Invasive tree roots are a common problem for many homeowners. If left unattended, aggressive roots will cause disruption to pavements, buildings and patio slabs. From fast-growing Japanese knotweed to the classic willow tree, there are many plants and trees to avoid planting in your garden if you are concerned about their roots.
1. Silver Maple Tree
Silver maple trees have incredibly shallow, fast-growing roots. They might be prized for their vibrant color in autumn, but their root systems are one of the most invasive of all. As the roots enlarge, silver maple trees have been known to crack driveways, pavements, foundations and pipes. It’s best to avoid planting this tree altogether.
2. Southern Magnolia
The common magnolia tree, also known as Southern magnolia, can grow impressively large. Many of them are far too big for the average garden, meaning that their knotty roots can spread out viciously. Often, because of crowded under-soil space, these leave no room for other plants to thrive.
3. Willow Tree
In some urban areas, willow tree roots have been known to spread up to 40 metres wide, causing havoc to pavements, drains and roads.

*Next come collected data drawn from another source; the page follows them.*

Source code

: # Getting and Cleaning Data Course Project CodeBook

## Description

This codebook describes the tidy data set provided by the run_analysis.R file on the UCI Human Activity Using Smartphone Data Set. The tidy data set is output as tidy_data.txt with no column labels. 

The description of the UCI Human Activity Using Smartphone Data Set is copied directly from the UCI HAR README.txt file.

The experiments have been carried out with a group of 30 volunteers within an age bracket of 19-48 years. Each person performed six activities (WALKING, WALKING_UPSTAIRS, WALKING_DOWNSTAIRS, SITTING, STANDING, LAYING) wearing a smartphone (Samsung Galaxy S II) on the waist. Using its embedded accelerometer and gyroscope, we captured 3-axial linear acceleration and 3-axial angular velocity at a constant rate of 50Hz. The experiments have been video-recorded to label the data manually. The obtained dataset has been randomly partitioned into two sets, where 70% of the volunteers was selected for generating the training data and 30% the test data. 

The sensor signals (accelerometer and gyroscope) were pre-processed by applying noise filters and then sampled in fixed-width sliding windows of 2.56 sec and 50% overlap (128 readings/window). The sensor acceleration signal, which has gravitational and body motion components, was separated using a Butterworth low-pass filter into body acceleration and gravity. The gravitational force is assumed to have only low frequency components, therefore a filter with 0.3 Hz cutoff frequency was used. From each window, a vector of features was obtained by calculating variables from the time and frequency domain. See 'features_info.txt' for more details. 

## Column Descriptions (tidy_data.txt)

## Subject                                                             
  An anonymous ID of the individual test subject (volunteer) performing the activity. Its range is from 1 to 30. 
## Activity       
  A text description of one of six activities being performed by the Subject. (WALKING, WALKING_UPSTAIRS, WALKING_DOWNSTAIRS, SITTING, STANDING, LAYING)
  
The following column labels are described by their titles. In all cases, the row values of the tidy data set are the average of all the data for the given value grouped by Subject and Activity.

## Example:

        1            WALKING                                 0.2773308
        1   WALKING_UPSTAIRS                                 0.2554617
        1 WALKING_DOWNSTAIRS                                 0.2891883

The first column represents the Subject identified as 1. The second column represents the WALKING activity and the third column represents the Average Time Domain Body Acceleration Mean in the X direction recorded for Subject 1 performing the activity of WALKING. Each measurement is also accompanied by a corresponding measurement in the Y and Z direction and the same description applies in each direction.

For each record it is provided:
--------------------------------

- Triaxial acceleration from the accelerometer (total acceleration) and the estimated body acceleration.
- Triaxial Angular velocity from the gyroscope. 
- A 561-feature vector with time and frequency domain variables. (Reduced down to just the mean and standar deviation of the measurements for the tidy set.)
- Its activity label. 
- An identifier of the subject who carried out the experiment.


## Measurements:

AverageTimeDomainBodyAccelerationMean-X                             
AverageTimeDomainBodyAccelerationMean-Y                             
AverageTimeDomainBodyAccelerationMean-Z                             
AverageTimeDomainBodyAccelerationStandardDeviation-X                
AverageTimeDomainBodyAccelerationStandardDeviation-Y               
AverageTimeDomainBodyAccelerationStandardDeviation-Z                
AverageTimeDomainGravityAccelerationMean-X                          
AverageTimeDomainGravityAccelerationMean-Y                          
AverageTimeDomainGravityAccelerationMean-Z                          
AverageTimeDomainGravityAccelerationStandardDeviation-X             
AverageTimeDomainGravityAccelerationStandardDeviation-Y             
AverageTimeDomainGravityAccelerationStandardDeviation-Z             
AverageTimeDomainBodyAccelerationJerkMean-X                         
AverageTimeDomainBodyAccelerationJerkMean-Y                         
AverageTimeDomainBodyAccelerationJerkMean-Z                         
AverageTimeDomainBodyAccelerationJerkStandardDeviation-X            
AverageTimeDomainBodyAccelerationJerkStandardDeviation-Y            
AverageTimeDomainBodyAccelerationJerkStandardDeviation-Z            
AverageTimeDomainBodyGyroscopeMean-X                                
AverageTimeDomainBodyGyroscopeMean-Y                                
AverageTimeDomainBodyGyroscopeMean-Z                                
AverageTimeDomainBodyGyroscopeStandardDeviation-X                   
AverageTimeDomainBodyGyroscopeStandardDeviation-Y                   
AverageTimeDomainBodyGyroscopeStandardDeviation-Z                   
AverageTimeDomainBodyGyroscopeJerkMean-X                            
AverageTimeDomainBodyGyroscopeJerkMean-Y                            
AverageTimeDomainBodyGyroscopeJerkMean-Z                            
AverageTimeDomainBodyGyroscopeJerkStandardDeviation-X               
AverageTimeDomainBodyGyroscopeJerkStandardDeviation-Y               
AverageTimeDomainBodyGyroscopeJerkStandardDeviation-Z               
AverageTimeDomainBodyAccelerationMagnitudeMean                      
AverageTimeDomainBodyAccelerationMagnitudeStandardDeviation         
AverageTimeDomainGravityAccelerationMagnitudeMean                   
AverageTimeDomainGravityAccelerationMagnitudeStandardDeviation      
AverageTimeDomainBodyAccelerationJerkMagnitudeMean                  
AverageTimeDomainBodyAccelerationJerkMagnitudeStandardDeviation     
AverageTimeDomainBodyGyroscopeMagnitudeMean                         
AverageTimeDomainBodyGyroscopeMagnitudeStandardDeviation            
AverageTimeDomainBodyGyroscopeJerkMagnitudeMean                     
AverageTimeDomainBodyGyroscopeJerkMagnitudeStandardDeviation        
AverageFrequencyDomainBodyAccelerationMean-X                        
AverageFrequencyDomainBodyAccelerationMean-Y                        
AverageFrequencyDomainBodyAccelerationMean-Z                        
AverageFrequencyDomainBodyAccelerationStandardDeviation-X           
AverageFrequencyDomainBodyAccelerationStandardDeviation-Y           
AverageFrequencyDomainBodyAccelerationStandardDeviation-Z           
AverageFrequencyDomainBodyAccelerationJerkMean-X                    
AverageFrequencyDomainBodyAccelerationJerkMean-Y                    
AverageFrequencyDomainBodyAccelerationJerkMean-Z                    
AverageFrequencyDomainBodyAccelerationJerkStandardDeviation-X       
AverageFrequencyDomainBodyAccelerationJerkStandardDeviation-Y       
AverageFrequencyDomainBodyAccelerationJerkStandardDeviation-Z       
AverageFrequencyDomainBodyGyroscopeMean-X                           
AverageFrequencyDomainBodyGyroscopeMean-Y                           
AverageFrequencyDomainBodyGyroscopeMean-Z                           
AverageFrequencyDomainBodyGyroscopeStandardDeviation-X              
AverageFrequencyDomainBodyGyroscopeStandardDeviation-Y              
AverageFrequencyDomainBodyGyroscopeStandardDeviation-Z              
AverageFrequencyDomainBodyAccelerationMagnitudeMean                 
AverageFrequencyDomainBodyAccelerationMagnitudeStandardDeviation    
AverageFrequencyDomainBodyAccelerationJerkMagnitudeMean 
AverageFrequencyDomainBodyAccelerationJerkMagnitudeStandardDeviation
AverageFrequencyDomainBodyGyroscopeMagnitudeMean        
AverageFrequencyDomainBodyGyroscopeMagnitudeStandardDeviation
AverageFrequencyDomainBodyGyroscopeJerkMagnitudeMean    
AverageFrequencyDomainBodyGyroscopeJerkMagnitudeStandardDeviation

While they’re incredibly eye-catching in spring, their aggressive roots mean they’re not the best option for smaller gardens.
4. Hybrid Poplar Tree
Hybrid poplar trees have a well-developed root system and are known for growing to large sizes. Their shallow, invasive roots often don’t survive longer than 15 years. They grow long and straight, meaning that they rely on the strength of their root system to hold them up. If you’re planning your garden scheme, it’s best to avoid these.
5. Mint Tree
Mint is a practical and great-smelling herb to grow yourself. However, if it isn’t maintained properly it can grow invasively outside, so these are best planted in small pots. Trim them regularly to keep the plant looking healthy.
6. Sycamore Tree
This large deciduous tree is beautiful in its appearance, but has an aggressive root system. As well as growing to enormous heights, their leaves fall at a rapid pace, falling far quicker than you can begin to clean up. Their roots have also been known to crack pavements.
7. Japanese Knotweed
Japanese knotweed is an incredibly invasive plant. Difficult to remove and dangerous when it spreads, the weed has been listed by the World Conservation Union as one of the world’s worst invasive species.